*Prompt*: Skip the images and repeat every entry word for word.

Source records
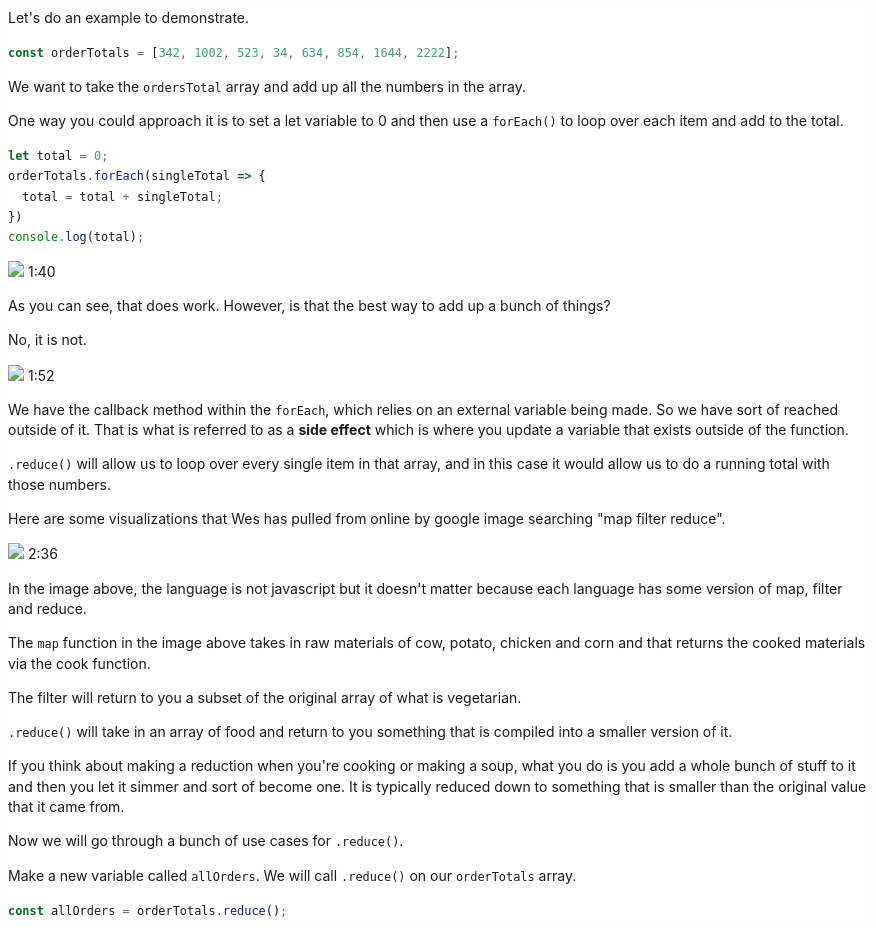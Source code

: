 Let's do an example to demonstrate. 

```js
const orderTotals = [342, 1002, 523, 34, 634, 854, 1644, 2222];
```

We want to take the `ordersTotal` array and add up all the numbers in the array. 

One way you could approach it is to set a let variable to 0 and then use a `forEach()` to loop over each item and add to the total. 

```js
let total = 0;
orderTotals.forEach(singleTotal => {
  total = total + singleTotal;
})
console.log(total);
```

![](@attachment/Clipboard_2020-04-15-07-39-54.png) 1:40

As you can see, that does work. However, is that the best way to add up a bunch of things? 

No, it is not. 

![](@attachment/Clipboard_2020-04-15-07-40-47.png) 1:52

We have the callback method within the `forEach`, which relies on an external variable being made. So we have sort of reached outside of it. That is what is referred to as a **side effect** which is where you update a variable that exists outside of the function. 

`.reduce()` will allow us to loop over every single item in that array, and in this case it would allow us to do a running total with those numbers. 

Here are some visualizations that Wes has pulled from online by google image searching "map filter reduce".

![](@attachment/Clipboard_2020-04-15-07-43-24.png) 2:36

In the image above, the language is not javascript but it doesn't matter because each language has some version of map, filter and reduce. 

The `map` function in the image above takes in raw materials of cow, potato, chicken and corn and that returns the cooked materials via the cook function. 

The filter will return to you a subset of the original array of what is vegetarian. 

`.reduce()` will take in an array of food and return to you something that is compiled into a smaller version of it.

If you think about making a reduction when you're cooking or making a soup, what you do is you add a whole bunch of stuff to it and then you let it simmer and sort of become one. It is typically reduced down to something that is smaller than the original value that it came from. 

Now we will go through a bunch of use cases for `.reduce()`. 

Make a new variable called `allOrders`. We will call `.reduce()` on our `orderTotals` array.

```js
const allOrders = orderTotals.reduce();
```
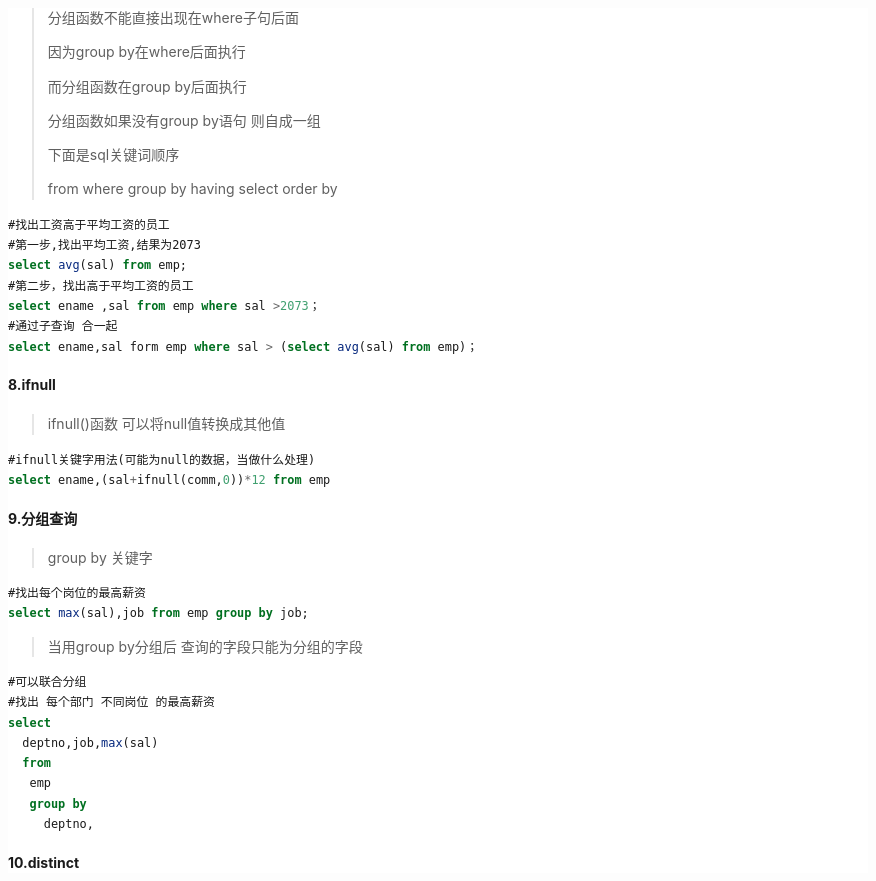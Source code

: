 >分组函数不能直接出现在where子句后面
>
>因为group by在where后面执行
>
>而分组函数在group by后面执行
>
>分组函数如果没有group by语句 则自成一组
>
>下面是sql关键词顺序
>
> from  where group by having select order by

```sql
#找出工资高于平均工资的员工
#第一步,找出平均工资,结果为2073
select avg(sal) from emp;
#第二步，找出高于平均工资的员工
select ename ,sal from emp where sal >2073；
#通过子查询 合一起
select ename,sal form emp where sal > (select avg(sal) from emp)；
```



#### 8.ifnull

>ifnull()函数 可以将null值转换成其他值

```sql
#ifnull关键字用法(可能为null的数据，当做什么处理)
select ename,(sal+ifnull(comm,0))*12 from emp
```

#### 9.分组查询

>group by 关键字

```sql
#找出每个岗位的最高薪资
select max(sal),job from emp group by job;
```

>当用group by分组后 查询的字段只能为分组的字段

```sql
#可以联合分组
#找出 每个部门 不同岗位 的最高薪资
select
  deptno,job,max(sal)
  from
   emp
   group by
     deptno,
```

#### 10.distinct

*Written answer*:
Source code

: Let's do an example to demonstrate. 

```js
const orderTotals = [342, 1002, 523, 34, 634, 854, 1644, 2222];
```

We want to take the `ordersTotal` array and add up all the numbers in the array. 

One way you could approach it is to set a let variable to 0 and then use a `forEach()` to loop over each item and add to the total. 

```js
let total = 0;
orderTotals.forEach(singleTotal => {
  total = total + singleTotal;
})
console.log(total);
```

![](@attachment/Clipboard_2020-04-15-07-39-54.png) 1:40

As you can see, that does work. However, is that the best way to add up a bunch of things? 

No, it is not. 

![](@attachment/Clipboard_2020-04-15-07-40-47.png) 1:52

We have the callback method within the `forEach`, which relies on an external variable being made. So we have sort of reached outside of it. That is what is referred to as a **side effect** which is where you update a variable that exists outside of the function. 

`.reduce()` will allow us to loop over every single item in that array, and in this case it would allow us to do a running total with those numbers. 

Here are some visualizations that Wes has pulled from online by google image searching "map filter reduce".

![](@attachment/Clipboard_2020-04-15-07-43-24.png) 2:36

In the image above, the language is not javascript but it doesn't matter because each language has some version of map, filter and reduce. 

The `map` function in the image above takes in raw materials of cow, potato, chicken and corn and that returns the cooked materials via the cook function. 

The filter will return to you a subset of the original array of what is vegetarian. 

`.reduce()` will take in an array of food and return to you something that is compiled into a smaller version of it.

If you think about making a reduction when you're cooking or making a soup, what you do is you add a whole bunch of stuff to it and then you let it simmer and sort of become one. It is typically reduced down to something that is smaller than the original value that it came from. 

Now we will go through a bunch of use cases for `.reduce()`. 

Make a new variable called `allOrders`. We will call `.reduce()` on our `orderTotals` array.

```js
const allOrders = orderTotals.reduce();
```
Source code

: >分组函数不能直接出现在where子句后面
>
>因为group by在where后面执行
>
>而分组函数在group by后面执行
>
>分组函数如果没有group by语句 则自成一组
>
>下面是sql关键词顺序
>
> from  where group by having select order by

```sql
#找出工资高于平均工资的员工
#第一步,找出平均工资,结果为2073
select avg(sal) from emp;
#第二步，找出高于平均工资的员工
select ename ,sal from emp where sal >2073；
#通过子查询 合一起
select ename,sal form emp where sal > (select avg(sal) from emp)；
```



#### 8.ifnull

>ifnull()函数 可以将null值转换成其他值

```sql
#ifnull关键字用法(可能为null的数据，当做什么处理)
select ename,(sal+ifnull(comm,0))*12 from emp
```

#### 9.分组查询

>group by 关键字

```sql
#找出每个岗位的最高薪资
select max(sal),job from emp group by job;
```

>当用group by分组后 查询的字段只能为分组的字段

```sql
#可以联合分组
#找出 每个部门 不同岗位 的最高薪资
select
  deptno,job,max(sal)
  from
   emp
   group by
     deptno,
```

#### 10.distinct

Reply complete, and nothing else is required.